■遊んでみると“らしさ”が感じられた『源平討魔伝』

『源平討魔伝』(ナムコ)といえば、ダークな雰囲気の美麗グラフィックで描かれた巨大キャラが動き回り、特徴的なボイスでもファンを沸かせたアーケードゲームです。その重厚な和風プログレサウンドは、ナムコファンだけでなく、多くのゲームファンの度肝を抜きました。

 そんなアーケードを代表する傑作アクションが、ファミコンに移植されることに驚いたファンも多いはず。しかも、まさかの「ボードゲーム+RPG」に変貌を遂げ、二重の意味で衝撃を受けました。

 九州から鎌倉まで日本を縦断し、源頼朝を倒すという目的こそ同じものの、「サイドビューモード」「ビッグモード」「平面モード」という3タイプのアクションが楽しめたアーケード版とは、完全に別物に。ファミコン版は、シンボルエンカウント方式のRPGに生まれ変わったのです。

 当初は「さすがにこれは……」と想定外の移植内容にがっかりしたものですが、遊んでいるうちにおもしろいRPGだと気づきます。ちなみにファミコン版にはボードゲーム用の地図やメタルフィギュアなどが同梱され、入手した三種の神器のカードを手元に置けば状況がすぐに分かるという優れものでした。

 もちろん付属品がなくてもきちんと遊べるので、当時ファミコンの移植版を敬遠してしまった人も、あらためてプレイしてみてはいかがでしょうか。

■首切り投げがしたかった……! よりドラマチックな演出が目を引く『忍者龍剣伝』

 テクモが1988年にリリースしたアーケードゲーム『忍者龍剣伝』。横スクロールのベルトスクロールアクションで、攻撃とジャンプ、そしてレバーの上部についた“握るボタン”という3ボタンを駆使して戦う、変わったゲームでした。

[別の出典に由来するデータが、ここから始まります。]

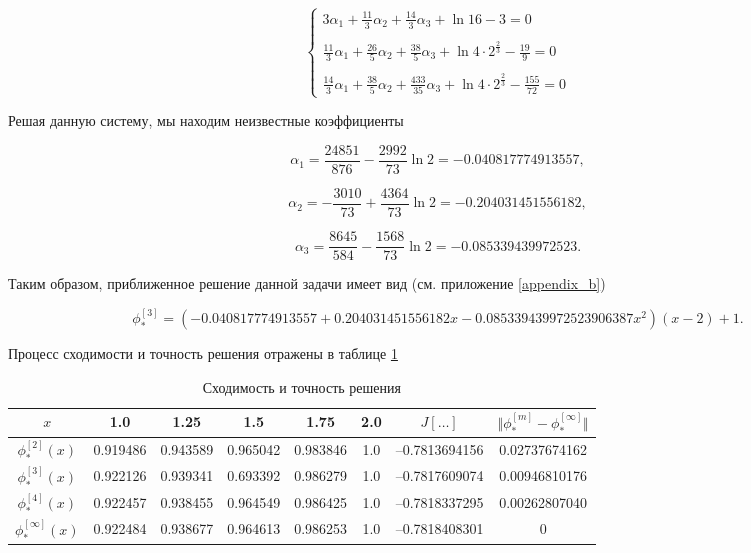 \documentclass{article}
\begin{document}
\begin{displaymath}
	\begin{cases}
		3\alpha_{1} + \frac{11}{3}\alpha_{2} + \frac{14}{3}\alpha_{3} + \ln{16} - 3 = 0 \\
		\\
		\frac{11}{3}\alpha_{1} + \frac{26}{5}\alpha_{2} + \frac{38}{5}\alpha_{3} + \ln{4 \cdot 2^{\frac{2}{3}}} - \frac{19}{9} = 0 \\
		\\
		\frac{14}{3}\alpha_{1} + \frac{38}{5}\alpha_{2} + \frac{433}{35}\alpha_{3} + \ln{4 \cdot 2^{\frac{2}{3}}} - \frac{155}{72} = 0
	\end{cases}
\end{displaymath}

\noindent Решая данную систему, мы находим неизвестные коэффициенты

\begin{displaymath}
	\alpha_{1} = \frac{24851}{876} - \frac{2992}{73} \ln{2} = -0.040817774913557,
\end{displaymath}

\begin{displaymath}	
	\alpha_{2} = -\frac{3010}{73} + \frac{4364}{73} \ln{2} = -0.204031451556182, 
\end{displaymath}

\begin{displaymath}
	\alpha_{3} = \frac{8645}{584} - \frac{1568}{73} \ln{2} = -0.085339439972523.
\end{displaymath}

Таким образом, приближенное решение данной задачи имеет вид (см. приложение \ref{appendix_b})

\begin{displaymath}	
	\phi_{\ast}^{[3]} = (-0.040817774913557+0.204031451556182x -0.085339439972523906387x^2)(x-2) + 1.
\end{displaymath}

\noindent Процесс сходимости и точность решения отражены в таблице \ref{table_process_of_convergence_rank_2}

\begin{table}[!h]
\centering
\begin{tabular}{|c|c|c|c|c|c|c|c|}
	\hline
	$x$ & 1.0 & 1.25 & 1.5 & 1.75 & 2.0 & $J[\ldots]$ & $\Vert \phi_{\ast}^{[m]} - \phi_{\ast}^{[\infty]} \Vert$ \\
	\hline \hline

	$\phi_{\ast}^{[2]}(x)$ & 0.919486 & 0.943589 & 0.965042 & 0.983846 & 1.0 & –0.7813694156 & 0.02737674162 \\	\hline
	$\phi_{\ast}^{[3]}(x)$ & 0.922126 & 0.939341 & 0.693392 & 0.986279 & 1.0 & –0.7817609074 & 0.00946810176 \\	\hline
	$\phi_{\ast}^{[4]}(x)$ & 
0.922457 & 0.938455 & 0.964549 & 0.986425 & 1.0 & –0.7818337295 & 0.00262807040 \\	\hline
	$\phi_{\ast}^{[\infty]}(x)$ & 0.922484 & 0.938677 & 0.964613 & 0.986253 & 1.0 & –0.7818408301 & 0 \\	\hline

\end{tabular}
\caption{Сходимость и точность решения}
\label{table_process_of_convergence_rank_2}
\end{table}
\end{document}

 なにより特徴的だったのは「フジヤマ」「ゲイシャ」「スシ」「サムライ」的な、西洋人が勘違いしたような日本という独特の世界観。ステージ間には、寿司店で腕組みする忍者や、カジノで豪遊する忍者といった、思わずクスッとさせられるシーンが描かれています。

 そんな『忍者龍剣伝』のファミコン版は、アーケード版のリリースからわずか2か月後に発売されます。こちらは同じ忍者が主人公でありながら、章の間にシリアスでドラマチックなストーリーが展開される横スクロールアクションでした。

 発売タイミングを考えると、移植作というより同名の別タイトルだったのかもしれません。しかし、ファミコン版『忍者龍剣伝』はかなり難易度が高めながら、三角飛びなどの忍者らしいスタイリッシュなアクションを駆使して戦う、完成度の高い作品に仕上がっていました。

 筆者も当時、難しいファミコン版を四苦八苦しながら楽しみましたが、アーケード版のように空中で投げる「首切り投げ」があればなぁ……と思ったものです。

 

 ハードの性能的に、アーケードゲームを忠実にファミコンに移植するのは不可能なことです。だからこそ、どこを活かすのか、どのようにアレンジするのかは、クリエイターの腕の見せどころだったのでしょう。

 今回紹介した素晴らしい移植ソフトは、「Nintendo Switch Online」で遊べたり、比較的中古品が入手しやすかったりするものばかりなので、当時食わず嫌いをしていた人も一度プレイしてみることをおすすめします。